Time complexity: O(N) where there are N elements in the array
Space complexity: O(1)
Pseudocode
Following is the pseudocode:
largest = array[i] // first element
for i from 1 to length(array):
element_i = array[i]
if largest < element_i
largest = element_i
largest // this is our answer
Implementation
Following is the C++ implementation of our approach:
#include <iostream>
using namespace std;
int findlargestelement(int arr[], int n){
int largest = arr[0];
for(int i=0; i<n; i++) {
if(largest<arr[i]) {
largest=arr[i];
}
}
return largest;
}
int main() {
int n;
cout<<"Enter the size of array: ";
cin>>n;
int arr[n];
cout<<"Enter array elements: ";
for(int i=0; i<n; i++){
cin>>arr[i];
}
int largest = findlargestelement(arr, n);
cout<<"largest Element is: "<<largest;
return 0;
}
Input:
Enter the size of array: 5
Enter array elements: 11 9 18 88 99
Output:
largest Element is: 99
Explanation
The program asks the user to enter the size of array and the elements of an array.
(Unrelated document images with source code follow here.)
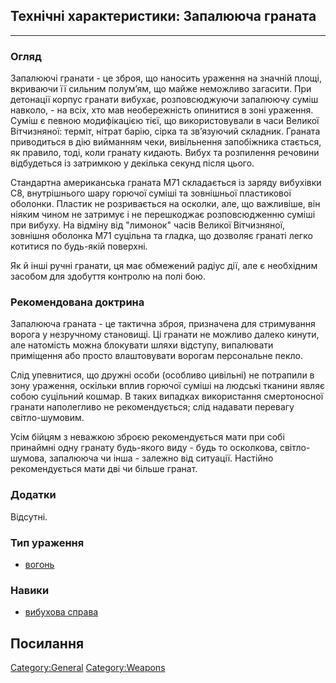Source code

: ## Технічні характеристики: Запалююча граната

------------------------------------------------------------------------

### Огляд

Запалюючі гранати - це зброя, що наносить ураження на значній площі,
вкриваючи її сильним полум’ям, що майже неможливо загасити. При
детонації корпус гранати вибухає, розповсюджуючи запалюючу суміш
навколо, - на всіх, хто мав необережність опинитися в зоні ураження.
Суміш є певною модифікацією тієї, що використовували в часи Великої
Вітчизняної: терміт, нітрат барію, сірка та зв’язуючий складник. Граната
приводиться в дію вийманням чеки, вивільнення запобіжника стається, як
правило, тоді, коли гранату кидають. Вибух та розпилення речовини
відбудеться із затримкою у декілька секунд після цього.

Стандартна американська граната M71 складається із заряду вибухівки C8,
внутрішнього шару горючої суміші та зовнішньої пластикової оболонки.
Пластик не розривається на осколки, але, що важливіше, він ніяким чином
не затримує і не перешкоджає розповсюдженню суміші при вибуху. На
відміну від "лимонок" часів Великої Вітчизняної, зовнішня оболонка M71
суцільна та гладка, що дозволяє гранаті легко котитися по будь-якій
поверхні.

Як й інші ручні гранати, ця має обмежений радіус дії, але є необхідним
засобом для здобуття контролю на полі бою.

### Рекомендована доктрина

Запалююча граната - це тактична зброя, призначена для стримування ворога
у незручному становищі. Ці гранати не можливо далеко кинути, але
натомість можна блокувати шляхи відступу, випалювати приміщення або
просто влаштовувати ворогам персональне пекло.

Слід упевнитися, що дружні особи (особливо цивільні) не потрапили в зону
ураження, оскільки вплив горючої суміші на людські тканини являє собою
суцільний кошмар. В таких випадках використання смертоносної гранати
наполегливо не рекомендується; слід надавати перевагу світло-шумовим.

Усім бійцям з неважкою зброєю рекомендується мати при собі принаймні
одну гранату будь-якого виду - будь то осколкова, світло-шумова,
запалююча чи інша - залежно від ситуації. Настійно рекомендується мати
дві чи більше гранат.

### Додатки

Відсутні.

### Тип ураження

- [вогонь](Ураження/вогонь "wikilink")

### Навики

- [вибухова справа](Навики/вибухове "wikilink")

## Посилання

[Category:General](Category:General "wikilink")
[Category:Weapons](Category:Weapons "wikilink")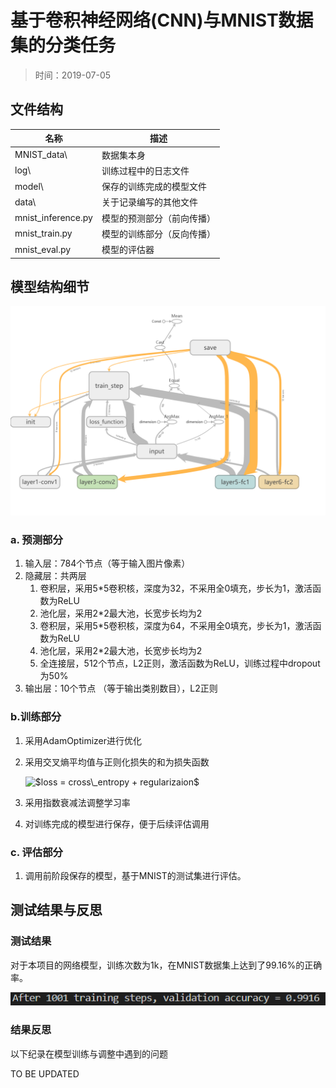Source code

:# 基于卷积神经网络(CNN)与MNIST数据集的分类任务

> 时间：2019-07-05

## 文件结构

|   名称   |  描述    |
| ---- | ---- |
|   MNIST_data\   |  数据集本身    |
|    log\  |   训练过程中的日志文件   |
|   model\   |  保存的训练完成的模型文件    |
|   data\   |  关于记录编写的其他文件    |
|   mnist_inference.py   |  模型的预测部分（前向传播）  |
|   mnist_train.py   |  模型的训练部分（反向传播）  |
|   mnist_eval.py   |  模型的评估器   |

## 模型结构细节

![Structure](data/structure.png)

### a. 预测部分

1. 输入层：784个节点（等于输入图片像素）
2. 隐藏层：共两层
   1. 卷积层，采用5*5卷积核，深度为32，不采用全0填充，步长为1，激活函数为ReLU
   2. 池化层，采用2*2最大池，长宽步长均为2
   3. 卷积层，采用5*5卷积核，深度为64，不采用全0填充，步长为1，激活函数为ReLU
   4. 池化层，采用2*2最大池，长宽步长均为2
   5. 全连接层，512个节点，L2正则，激活函数为ReLU，训练过程中dropout为50%
3. 输出层：10个节点 （等于输出类别数目），L2正则

### b.训练部分

1. 采用AdamOptimizer进行优化
2. 采用交叉熵平均值与正则化损失的和为损失函数  

	<img src="https://latex.codecogs.com/gif.latex?$loss&space;=&space;cross\_entropy&space;&plus;&space;regularizaion$" title="$loss = cross\_entropy + regularizaion$" />

3. 采用指数衰减法调整学习率
4. 对训练完成的模型进行保存，便于后续评估调用

### c. 评估部分

1. 调用前阶段保存的模型，基于MNIST的测试集进行评估。

## 测试结果与反思

### 测试结果

对于本项目的网络模型，训练次数为1k，在MNIST数据集上达到了99.16%的正确率。

![result](data/result.png)

### 结果反思

以下纪录在模型训练与调整中遇到的问题

TO BE UPDATED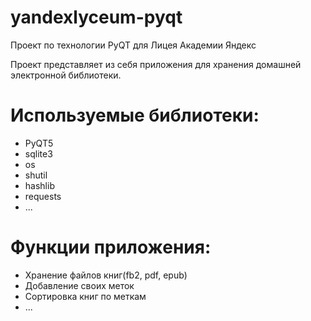 # yandexlyceum-pyqt
Проект по технологии PyQT для Лицея Академии Яндекс

Проект представляет из себя приложения для хранения домашней электронной библиотеки.
# Используемые библиотеки:
- PyQT5
- sqlite3
- os
- shutil
- hashlib
- requests
- ...

# Функции приложения:
- Хранение файлов книг(fb2, pdf, epub)
- Добавление своих меток
- Сортировка книг по меткам
- ...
Once all the elements are stored in the array, the function is called by passing array and function take array size as argument.
Firstly in the function we assign the value of first element to a variable and then we compare that variable value with every other element of array. If the variable is smaller than all other elements, then we return variable which store first element value as largest element. If any element is large than the variable then the value of that element is store into that variable and the loop continues until all the elements are traversed. This way we have the largest element in the variable at the end of the loop. Then we return value of the variable from the function.
Analysis
In this C++ Program to Find the Largest Number in an Array, the below For loop will iterate every cell present in a[4] array. Condition inside the for loops (i < Size) will ensure the compiler, not to exceed the array limit.
scanf statement inside the for loop will store the user entered values in every individual array element such as a[0], a[1], a[2], a[3]
for(int i=0; i<n; i++){
cin>>arr[i];
The next, We assigned a[0] value to the Largest variable.
int largest = arr[0];
Next, We have one more for loop. It is for iterate each element in an array. If Statement inside it finds the largest Number in an Array by comparing each element in the array with the Largest value.If the element is larger than the largest number we have assigned we interchange the values.
for(int i=0; i<n; i++) {
if(largest<arr[i]) {
largest=arr[i];
Example Explanation
a[4]={10,25,95,75};
largest=a[0];

First Iteration
The value of i will be 1, and the condition (i < 4) is True. So, it will start executing the statements inside the loop until the condition fails.
If statement (Largest < a[i]) inside the for loop is True because (10 < 25)
Largest = a[i] => a[1]
Largest = 25

Second Iteration
The value of i will be 2, and the condition (2 < 4) is True.
If statement (Largest < a[2]) inside the for loop is True because (25 < 95)
Largest = a[2]
Largest = 95

Third Iteration
The value of i will be 3, and the condition (3 < 4) is True.
If statement (Largest < a[3]) inside the for loop is False because (95 < 75). So, the largest value will not be updated. It means
Largest = 95

Fourth Iteration
After the incrementing the value of i, i will become 5, and the condition (i < n) will fail. So, it will exit from the loop.
The below cout statement is to print the Largest Number inside an Array. In this example, it is 95.
cout<<"largest Element is: "<<largest;
Question
Are the array elements necessarily positive?
With this article at OpenGenus, you must have the complete idea of the algorithm to find the largest element in a set of elements. Enjoy.